Yes, it is true that adults (not children) have the right to do as they please.
However, I wish parents were more like you and more involved in even the smallest activities in which their children participate. Yet I would caution, parents, still. You may think you can watch over your children on social networking sites, yet you cannot patrol the world.
Facebook and other social media has its positives: immediacy, quick linkage to people one wants to stay in touch with, and a sense of constant togetherness otherwise impossible.
What To Do
I have been in contact with Kathy Peel, who has a very good website entitled Family Manager. I encourage all parents to visit her site at www.familymanager.com.
You can subscribe to Kathy’s e-mails, which are a wealth of information. She offers parents many tips on many issues. She is also the author of 20 books, including the award-winning Busy Mom’s Guide to a Happy, Organized Home.
Interestingly, she has discontinued her Facebook page due to hackers.
Jan, this suggests that even your diligent and watchful eye over your children may not be enough to protect them on social networking sites from hackers. Hackers may use the information your children post as well as their pictures in a non-flattering, detrimental, or hurtful way as is the pattern with many of these hackers
So, let this be a lesson and warning to all parents that anything your children put on social networking sites can be compromised.
I want to share with you some things Kathy shared with me recently. She provided me data from her own research about the experiences of children regarding social media and online use. She has graciously allowed me to share with my readers. It is startling and should be a wake-up call to us all:
9 out of 10 children have been accidentally exposed to pornography;
20 % of teens admit to participating in “sexting” (sending sexually suggestive messages);
20 % of teens say they have sent/posted nude or semi-nude pictures or videos of themselves;
39 % of teens say they send or post sexually suggestive messages;
48 % of teens say they have received sexually suggestive messages;
44 % of teens say it is common for sexually suggestive text messages to get shared with people other than the intended recipient;
36 % of teen girls and 39 % of teen boys say it is common for nude or semi-nude photos to get shared with people other than the intended recipient;
33% of online solicitations of minors is via social networking sites; and
32% of online teens have been contacted by strangers online.
Jan, Facebook is not going to go away although as most communication methods, it will most likely morph into new formats, which means you have to be all the more diligent in parenting your children regarding changes.
My question to all parents is are you teaching your children to use Facebook without debasing themselves? Children should be taught that a good thing should not be used for bad activity.

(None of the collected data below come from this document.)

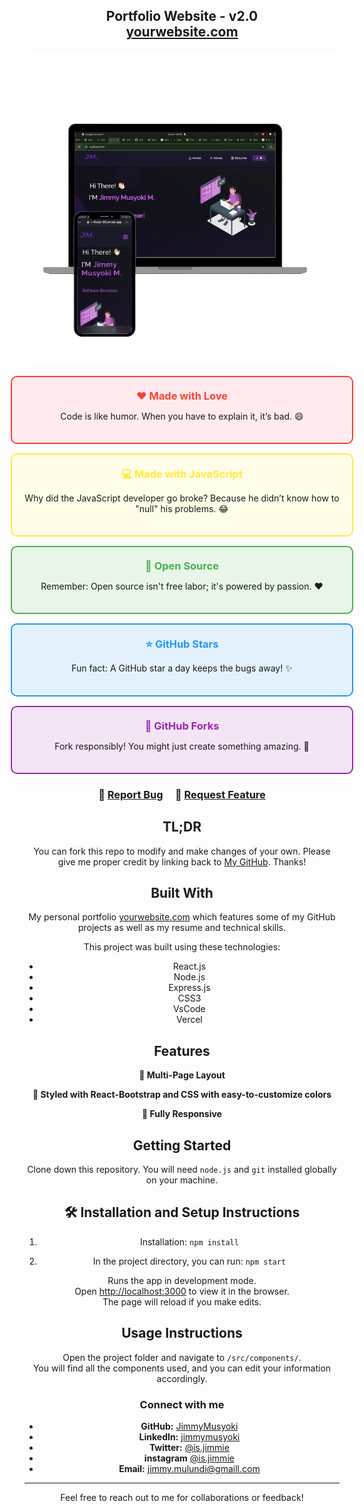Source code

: <h2 align="center">
  Portfolio Website - v2.0<br/>
  <a href="https://https://my-portfolio-ten-theta-55.vercel.app/" target="_blank">yourwebsite.com</a>
</h2>
<div align="center">
  <img alt="Demo" src="./Images/readme-img1.png" />
</div>

<br/>

<div align="center">

<div align="center">

<div style="display: flex; flex-direction: column; align-items: center; gap: 15px; max-width: 600px;">

  <!-- Card 1 -->
  <div style="border: 2px solid #f44336; border-radius: 10px; padding: 20px; background-color: #ffebee; width: 100%;">
    <h3 style="color: #f44336; margin: 0;">❤️ Made with Love</h3>
    <p>Code is like humor. When you have to explain it, it’s bad. 😄</p>
  </div>

  <!-- Card 2 -->
  <div style="border: 2px solid #ffeb3b; border-radius: 10px; padding: 20px; background-color: #fffde7; width: 100%;">
    <h3 style="color: #ffeb3b; margin: 0;">💻 Made with JavaScript</h3>
    <p>Why did the JavaScript developer go broke? Because he didn’t know how to "null" his problems. 😂</p>
  </div>

  <!-- Card 3 -->
  <div style="border: 2px solid #4caf50; border-radius: 10px; padding: 20px; background-color: #e8f5e9; width: 100%;">
    <h3 style="color: #4caf50; margin: 0;">🌟 Open Source</h3>
    <p>Remember: Open source isn't free labor; it's powered by passion. ❤️</p>
  </div>

  <!-- Card 4 -->
  <div style="border: 2px solid #2196f3; border-radius: 10px; padding: 20px; background-color: #e3f2fd; width: 100%;">
    <h3 style="color: #2196f3; margin: 0;">⭐ GitHub Stars</h3>
    <p>Fun fact: A GitHub star a day keeps the bugs away! ✨</p>
  </div>

  <!-- Card 5 -->
  <div style="border: 2px solid #9c27b0; border-radius: 10px; padding: 20px; background-color: #f3e5f5; width: 100%;">
    <h3 style="color: #9c27b0; margin: 0;">🍴 GitHub Forks</h3>
    <p>Fork responsibly! You might just create something amazing. 🍴</p>
  </div>

</div>

</div>


<h3 align="center">
    🔹
    <a href="mailto:jimmy.mulundi@gmail.com?subject=Report%20Bug">Report Bug</a> &nbsp; &nbsp;
    🔹
    <a href="mailto:jimmy.mulundi@gmail.com?subject=Request%20Feature">Request Feature</a>
</h3>


## TL;DR

You can fork this repo to modify and make changes of your own. Please give me proper credit by linking back to [My GitHub](https://https://github.com/JimmyMusyoki/My-portfolio). Thanks!

## Built With

My personal portfolio <a href="https://https://my-portfolio-ten-theta-55.vercel.app" target="_blank">yourwebsite.com</a> which features some of my GitHub projects as well as my resume and technical skills.<br/>

This project was built using these technologies:

- React.js
- Node.js
- Express.js
- CSS3
- VsCode
- Vercel

## Features

**📖 Multi-Page Layout**

**🎨 Styled with React-Bootstrap and CSS with easy-to-customize colors**

**📱 Fully Responsive**

## Getting Started

Clone down this repository. You will need `node.js` and `git` installed globally on your machine.

## 🛠 Installation and Setup Instructions

1. Installation: `npm install`

2. In the project directory, you can run: `npm start`

Runs the app in development mode.  
Open [http://localhost:3000](http://localhost:3000) to view it in the browser.  
The page will reload if you make edits.

## Usage Instructions

Open the project folder and navigate to `/src/components/`.  
You will find all the components used, and you can edit your information accordingly.

### Connect with me  

- **GitHub:** [JimmyMusyoki](https://github.com/JimmyMusyoki)  
- **LinkedIn:** [jimmymusyoki](https://www.linkedin.com/in/jummymusyoki)  
- **Twitter:** [@is.jimmie](https://twitter.com/is.jimmie)  
- **instagram** [@is.jimmie](https://instagram.com/is.jimmie)  
- **Email:** [jimmy.mulundi@gmaill.com](mailto:your-jimmy.mulundi@gmail.com)  

---

Feel free to reach out to me for collaborations or feedback!
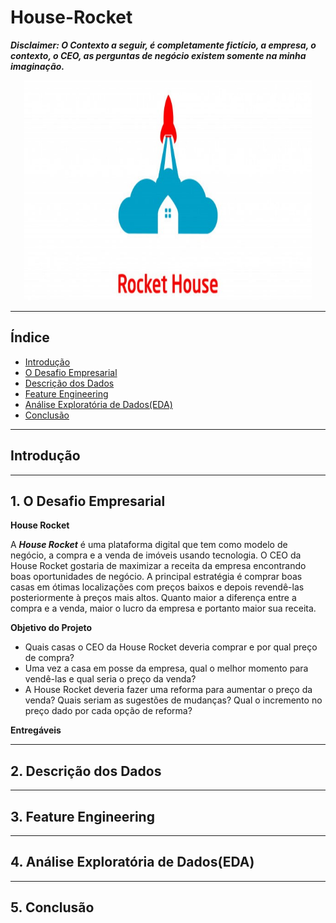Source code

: # House-Rocket

***Disclaimer: O Contexto a seguir, é completamente fictício, a empresa, o contexto, o CEO, as perguntas de negócio existem somente na minha imaginação.***
<p align="center">
  <img width="460" src="Imagem1.jpg">
</p>

---

## Índice
- [Introdução](#introdução)
- [O Desafio Empresarial](#o-desafio-empresarial)
- [Descrição dos Dados](#descrição-dos-dados)
- [Feature Engineering](#feature-engineering)
- [Análise Exploratória de Dados(EDA)](#análise-exploratória-de-dados-eda) 
- [Conclusão](#conclusão)

---

## Introdução

---

## 1. O Desafio Empresarial 

**House Rocket**

A ***House Rocket*** é uma plataforma digital que tem como modelo de negócio, a compra e a venda de imóveis usando tecnologia. O CEO da House Rocket gostaria de maximizar a receita da empresa encontrando boas oportunidades de negócio. A principal estratégia é comprar boas casas em ótimas localizações com preços baixos e depois revendê-las posteriormente à preços mais altos. Quanto maior a diferença entre a compra e a venda, maior o lucro da empresa e portanto maior sua receita.

**Objetivo do Projeto**

- Quais casas o CEO da House Rocket deveria comprar e por qual preço de compra?
- Uma vez a casa em posse da empresa, qual o melhor momento para vendê-las e qual seria o preço da venda?
- A House Rocket deveria fazer uma reforma para aumentar o preço da venda? Quais seriam as sugestões de mudanças? Qual o incremento no preço dado por cada opção de reforma?

**Entregáveis**

---

## 2. Descrição dos Dados

---

## 3. Feature Engineering

---

## 4. Análise Exploratória de Dados(EDA)

---

## 5. Conclusão
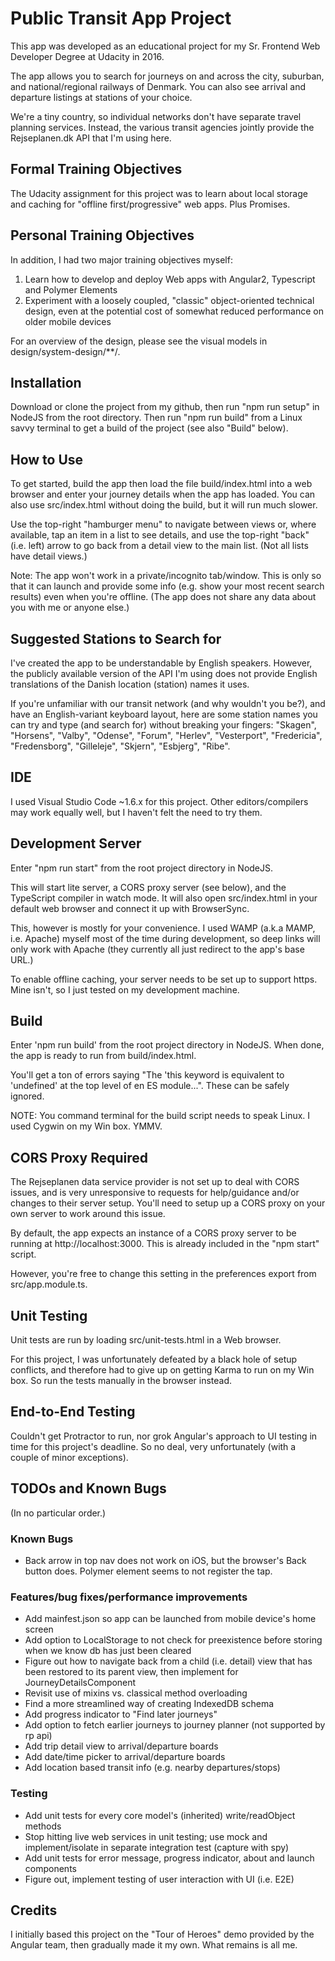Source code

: # Public Transit App Project

This app was developed as an educational project for my Sr. Frontend Web Developer Degree at Udacity in 2016. 

The app allows you to search for journeys on and across the city, suburban, and national/regional railways of Denmark. You can also see arrival and departure listings at stations of your choice.

We're a tiny country, so individual networks don't have separate travel planning services. Instead, the various transit agencies jointly provide the Rejseplanen.dk API that I'm using here.

## Formal Training Objectives
The Udacity assignment for this project was to learn about local storage and caching for "offline first/progressive" web apps. Plus Promises.

## Personal Training Objectives
In addition, I had two major training objectives myself:
1) Learn how to develop and deploy Web apps with Angular2, Typescript and Polymer Elements
2) Experiment with a loosely coupled, "classic" object-oriented technical design, even at the potential cost of somewhat reduced performance on older mobile devices

For an overview of the design, please see the visual models in design/system-design/**/*.*

## Installation
Download or clone the project from my github, then run "npm run setup" in NodeJS from the root directory. Then run "npm run build" from a Linux savvy terminal to get a build of the project (see also "Build" below).

## How to Use
To get started, build the app then load the file build/index.html into a web browser and enter your journey details when the app has loaded. You can also use src/index.html without doing the build, but it will run much slower.

Use the top-right "hamburger menu" to navigate between views or, where available, tap an item in a list to see details, and use the top-right "back" (i.e. left) arrow to go back from a detail view to the main list. (Not all lists have detail views.)

Note: The app won't work in a private/incognito tab/window. This is only so that it can launch and provide some info (e.g. show your most recent search results) even when you're offline. (The app does not share any data about you with me or anyone else.)

## Suggested Stations to Search for
I've created the app to be understandable by English speakers. However, the publicly available version of the API I'm using does not provide English translations of the Danish location (station) names it uses.

If you're unfamiliar with our transit network (and why wouldn't you be?), and have an English-variant keyboard layout, here are some station names you can try and type (and search for) without breaking your fingers:
"Skagen", "Horsens", "Valby", "Odense", "Forum", "Herlev", "Vesterport", "Fredericia", "Fredensborg", "Gilleleje", "Skjern", "Esbjerg", "Ribe".

## IDE
I used Visual Studio Code ~1.6.x for this project. Other editors/compilers may work equally well, but I haven't felt the need to try them.  

## Development Server
Enter "npm run start" from the root project directory in NodeJS.

This will start lite server, a CORS proxy server (see below), and the TypeScript compiler in watch mode. It will also open src/index.html in your default web browser and connect it up with BrowserSync.

This, however is mostly for your convenience. I used WAMP (a.k.a MAMP, i.e. Apache) myself most of the time during development, so deep links will only work with Apache (they currently all just redirect to the app's base URL.)

To enable offline caching, your server needs to be set up to support https. Mine isn't, so I just tested on my development machine.

## Build
Enter 'npm run build' from the root project directory in NodeJS. When done, the app is ready to run from build/index.html.

You'll get a ton of errors saying "The 'this keyword is equivalent to 'undefined' at the top level of en ES module...". These can be safely ignored.

NOTE: You command terminal for the build script needs to speak Linux. I used Cygwin on my Win box. YMMV. 

## CORS Proxy Required
The Rejseplanen data service provider is not set up to deal with CORS issues, and is very unresponsive to requests for help/guidance and/or changes to their server setup. You'll need to setup up a CORS proxy on your own server to work around this issue.

By default, the app expects an instance of a CORS proxy server to be running at http://localhost:3000. This is already included in the "npm start" script.

However, you're free to change this setting in the preferences export from src/app.module.ts.

## Unit Testing
Unit tests are run by loading src/unit-tests.html in a Web browser.

For this project, I was unfortunately defeated by a black hole of setup conflicts, and therefore had to give up on getting Karma to run on my Win box. So run the tests manually in the browser instead. 

## End-to-End Testing
Couldn't get Protractor to run, nor grok Angular's approach to UI testing in time for this project's deadline. So no deal, very unfortunately (with a couple of minor exceptions). 

## TODOs and Known Bugs
(In no particular order.)

### Known Bugs
- Back arrow in top nav does not work on iOS, but the browser's Back button does. Polymer element seems to not register the tap.

### Features/bug fixes/performance improvements
* Add mainfest.json so app can be launched from mobile device's home screen
* Add option to LocalStorage to not check for preexistence before storing when we know db has just been cleared
* Figure out how to navigate back from a child (i.e. detail) view that has been restored to its parent view, then implement for JourneyDetailsComponent
* Revisit use of mixins vs. classical method overloading
* Find a more streamlined way of creating IndexedDB schema
* Add progress indicator to "Find later journeys"
* Add option to fetch earlier journeys to journey planner (not supported by rp api) 
* Add trip detail view to arrival/departure boards
* Add date/time picker to arrival/departure boards
* Add location based transit info (e.g. nearby departures/stops)

### Testing
* Add unit tests for every core model's (inherited) write/readObject methods
* Stop hitting live web services in unit testing; use mock and implement/isolate in separate integration test (capture with spy)
* Add unit tests for error message, progress indicator, about and launch components
* Figure out, implement testing of user interaction with UI (i.e. E2E)

## Credits
I initially based this project on the "Tour of Heroes" demo provided by the Angular team, then gradually made it my own. What remains is all me.  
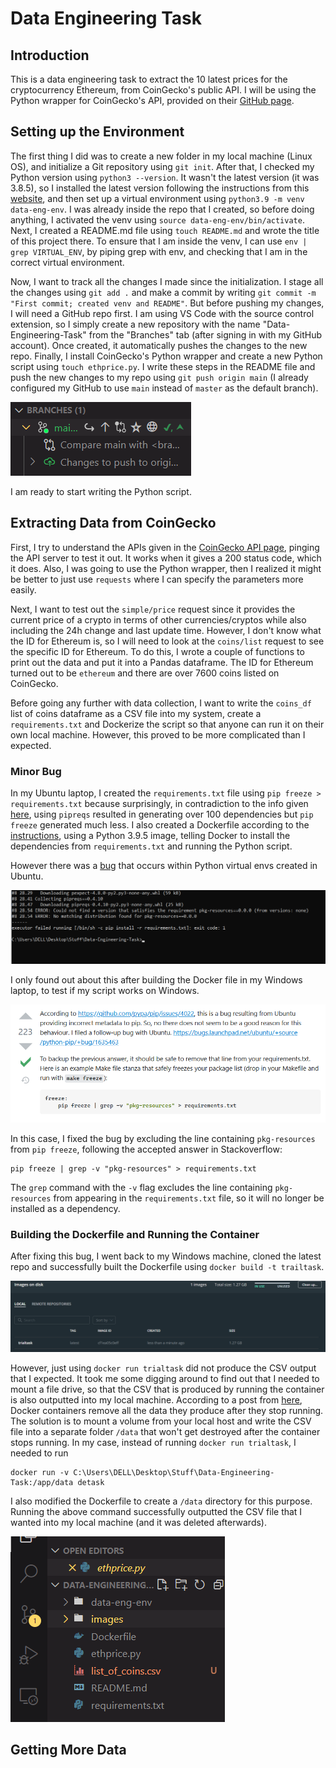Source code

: # Data Engineering Task

## Introduction

This is a data engineering task to extract the 10 latest prices for the cryptocurrency Ethereum, from CoinGecko's public API. I will be using the Python wrapper for CoinGecko's API, provided on their [GitHub page](https://github.com/man-c/pycoingecko).

## Setting up the Environment

The first thing I did was to create a new folder in my local machine (Linux OS), and initialize a Git repository using `git init`. After that, I checked my Python version using `python3 --version`. It wasn't the latest version (it was 3.8.5), so I installed the latest version following the instructions from this [website](https://linuxize.com/post/how-to-install-python-3-9-on-ubuntu-20-04/), and then set up a virtual environment using `python3.9 -m venv data-eng-env`. I was already inside the repo that I created, so before doing anything, I activated the venv using `source data-eng-env/bin/activate`. Next, I created a README.md file using `touch README.md` and wrote the title of this project there. To ensure that I am inside the venv, I can use `env | grep VIRTUAL_ENV`, by piping grep with env, and checking that I am in the correct virtual environment.

Now, I want to track all the changes I made since the initialization. I stage all the changes using `git add .` and make a commit by writing `git commit -m "First commit; created venv and README"`. But before pushing my changes, I will need a GitHub repo first. I am using VS Code with the source control extension, so I simply create a new repository with the name "Data-Engineering-Task" from the "Branches" tab (after signing in with my GitHub account). Once created, it automatically pushes the changes to the new repo. Finally, I install CoinGecko's Python wrapper and create a new Python script using `touch ethprice.py`. I write these steps in the README file and push the new changes to my repo using `git push origin main` (I already configured my GitHub to use `main` instead of `master` as the default branch).

!['Branches' tab in VS Code](images/push_to_main.png "'Branches' tab in VS Code")

I am ready to start writing the Python script.

## Extracting Data from CoinGecko

First, I try to understand the APIs given in the [CoinGecko API page](https://www.coingecko.com/api/documentations/v3), pinging the API server to test it out. It works when it gives a 200 status code, which it does. Also, I was going to use the Python wrapper, then I realized it might be better to just use `requests` where I can specify the parameters more easily.

Next, I want to test out the `simple/price` request since it provides the current price of a crypto in terms of other currencies/cryptos while also including the 24h change and last update time. However, I don't know what the ID for Ethereum is, so I will need to look at the `coins/list` request to see the specific ID for Ethereum. To do this, I wrote a couple of functions to print out the data and put it into a Pandas dataframe. The ID for Ethereum turned out to be `ethereum` and there are over 7600 coins listed on CoinGecko.

Before going any further with data collection, I want to write the `coins_df` list of coins dataframe as a CSV file into my system, create a `requirements.txt` and Dockerize the script so that anyone can run it on their own local machine. However, this proved to be more complicated than I expected.

### Minor Bug

In my Ubuntu laptop, I created the `requirements.txt` file using `pip freeze > requirements.txt` because surprisingly, in contradiction to the info given [here](https://stackoverflow.com/questions/31684375/automatically-create-requirements-txt), using `pipreqs` resulted in generating over 100 dependencies but `pip freeze` generated much less. I also created a Dockerfile according to the [instructions](https://www.freecodecamp.org/news/docker-101-fundamentals-and-practice-edb047b71a51/), using a Python 3.9.5 image, telling Docker to install the dependencies from `requirements.txt` and running the Python script.

However there was a [bug](https://stackoverflow.com/questions/39577984/what-is-pkg-resources-0-0-0-in-output-of-pip-freeze-command) that occurs within Python virtual envs created in Ubuntu.

![Bug when building Dockerfile in Windows](images/bug_pkgresources.png "Bug when building Dockerfile in Windows")

I only found out about this after building the Docker file in my Windows laptop, to test if my script works on Windows.

![Just exclude pkg-resources from pip freeze](images/resolving_bug.png "Just exclude pkg-resources from pip freeze")

In this case, I fixed the bug by excluding the line containing `pkg-resources` from `pip freeze`, following the accepted answer in Stackoverflow:

    pip freeze | grep -v "pkg-resources" > requirements.txt

The `grep` command with the `-v` flag excludes the line containing `pkg-resources` from appearing in the `requirements.txt` file, so it will no longer be installed as a dependency.

### Building the Dockerfile and Running the Container

After fixing this bug, I went back to my Windows machine, cloned the latest repo and successfully built the Dockerfile using `docker build -t trailtask`.

![Docker image created. Why is it so large?](images/why_so_large.png "Docker image created. Why is it so large?")

However, just using `docker run trialtask` did not produce the CSV output that I expected. It took me some digging around to find out that I needed to mount a file drive, so that the CSV that is produced by running the container is also outputted into my local machine. According to a post from [here](https://phoenixnap.com/kb/docker-run-command-with-examples), Docker containers remove all the data they produce after they stop running. The solution is to mount a volume from your local host and write the CSV file into a separate folder `/data` that won't get destroyed after the container stops running. In my case, instead of running `docker run trialtask`, I needed to run

    docker run -v C:\Users\DELL\Desktop\Stuff\Data-Engineering-Task:/app/data detask

I also modified the Dockerfile to create a `/data` directory for this purpose. Running the above command successfully outputted the CSV file that I wanted into my local machine (and it was deleted afterwards).

![CSV file successfully written to local host](images/csv_file_created.png "CSV file successfully written to local host")

## Getting More Data
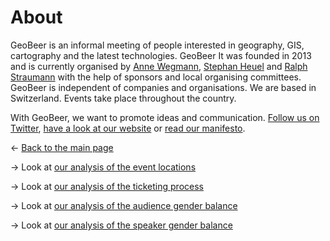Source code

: # About

GeoBeer is an informal meeting of people interested in geography, GIS, cartography and the latest technologies. GeoBeer It was founded in 2013 and is currently organised by [Anne Wegmann](https://www.twitter.com/anwegmann), [Stephan Heuel](https://www.twitter.com/ping13) and [Ralph Straumann](https://www.twitter.com/rastrau) with the help of sponsors and local organising committees. GeoBeer is independent of companies and organisations. We are based in Switzerland. Events take place throughout the country. 

With GeoBeer, we want to promote ideas and communication. [Follow us on Twitter](https://www.twitter.com/geobeerch), [have a look at our website](http://www.geobeer.ch) or [read our manifesto](https://www.geobeer.ch/manifesto.html).

&larr; [Back to the main page](index.md)

&rarr; Look at [our analysis of the event locations](locations.md)

&rarr; Look at [our analysis of the ticketing process](ticketing.md)

&rarr; Look at [our analysis of the audience gender balance](gender-balance-audience.md)

&rarr; Look at [our analysis of the speaker gender balance](gender-balance-speakers.md)

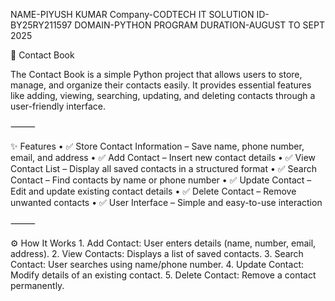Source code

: NAME-PIYUSH KUMAR
Company-CODTECH IT SOLUTION
ID-BY25RY211597
DOMAIN-PYTHON PROGRAM
DURATION-AUGUST TO SEPT 2025


📒 Contact Book

The Contact Book is a simple Python project that allows users to store, manage, and organize their contacts easily. It provides essential features like adding, viewing, searching, updating, and deleting contacts through a user-friendly interface.

⸻

✨ Features
	•	✅ Store Contact Information – Save name, phone number, email, and address
	•	✅ Add Contact – Insert new contact details
	•	✅ View Contact List – Display all saved contacts in a structured format
	•	✅ Search Contact – Find contacts by name or phone number
	•	✅ Update Contact – Edit and update existing contact details
	•	✅ Delete Contact – Remove unwanted contacts
	•	✅ User Interface – Simple and easy-to-use interaction

⸻

⚙ How It Works
	1.	Add Contact: User enters details (name, number, email, address).
	2.	View Contacts: Displays a list of saved contacts.
	3.	Search Contact: User searches using name/phone number.
	4.	Update Contact: Modify details of an existing contact.
	5.	Delete Contact: Remove a contact permanently.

I see a lot of bad behavior on these social networking sites as well.
And do not forget this: In a global economy, your children will intersect with cultures that still expect social boundaries to be respected. I still expect people to regard social boundaries in my home. I also expect this from those that I call friends, even on my Facebook page.
As we protect first amendment rights, we should also defend our right to choose with whom who we associate. All parents should teach their children modicums of decency and how to behave, lest others through social networking teach them that vulgarity is appropriate and socially acceptable.
And, all parents should be as involved in their children’s lives as you are in yours, Jan.